EXERCISE AIM
Copy out the lines below that hold the word "label".

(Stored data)
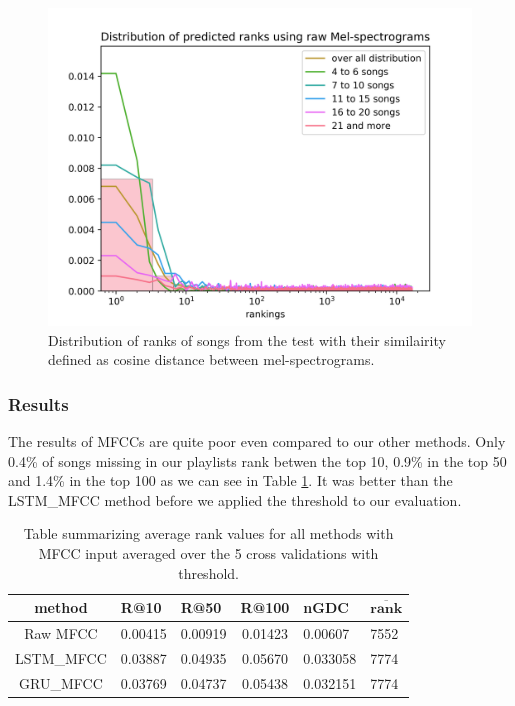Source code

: \begin{figure}[h]
    \centering
	\includegraphics[width=120mm]{./img/mel_graph.png}
	\caption{Distribution of ranks of songs from the test with their similairity defined as cosine distance between mel-spectrograms.}
	\label{fig:mel_graph}
\end{figure}


\subsubsection{Results}

The results of MFCCs are quite poor even compared to our other methods. Only 0.4\% of songs missing in our playlists rank betwen the top 10, 0.9\% in the top 50 and 1.4\% in the top 100 as we can see in Table \ref{table:mfcc_methods}. It was better than the LSTM\_MFCC method before we applied the threshold to our evaluation.
\begin{table}[h]
\centering
\renewcommand{\arraystretch}{1.5}
\begin{tabu} to 1\textwidth { | c || X[c] | X[c] | c | X[c] | X[c] |}
 \hline
 \textbf{method} & \textbf{R@10} & \textbf{R@50} & \textbf{R@100} & \textbf{nGDC} & $ \boldsymbol{\overline{rank}} $ \\
 \hline
 \hline
 Raw MFCC & 0.00415 & 0.00919 & 0.01423 & 0.00607 &  7552 \\
 \hline
 LSTM\_MFCC & 0.03887 & 0.04935 & 0.05670 & 0.033058 & 7774 \\
 \hline
 GRU\_MFCC & 0.03769 & 0.04737 & 0.05438 & 0.032151 & 7774 \\
 \hline
\end{tabu} \\

\caption{Table summarizing average rank values for all methods with MFCC input averaged over the 5 cross validations with threshold.}
\label{table:mfcc_methods}
\end{table}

EXPECTED ANSWER
	\label{fig:mel_graph}
\label{table:mfcc_methods}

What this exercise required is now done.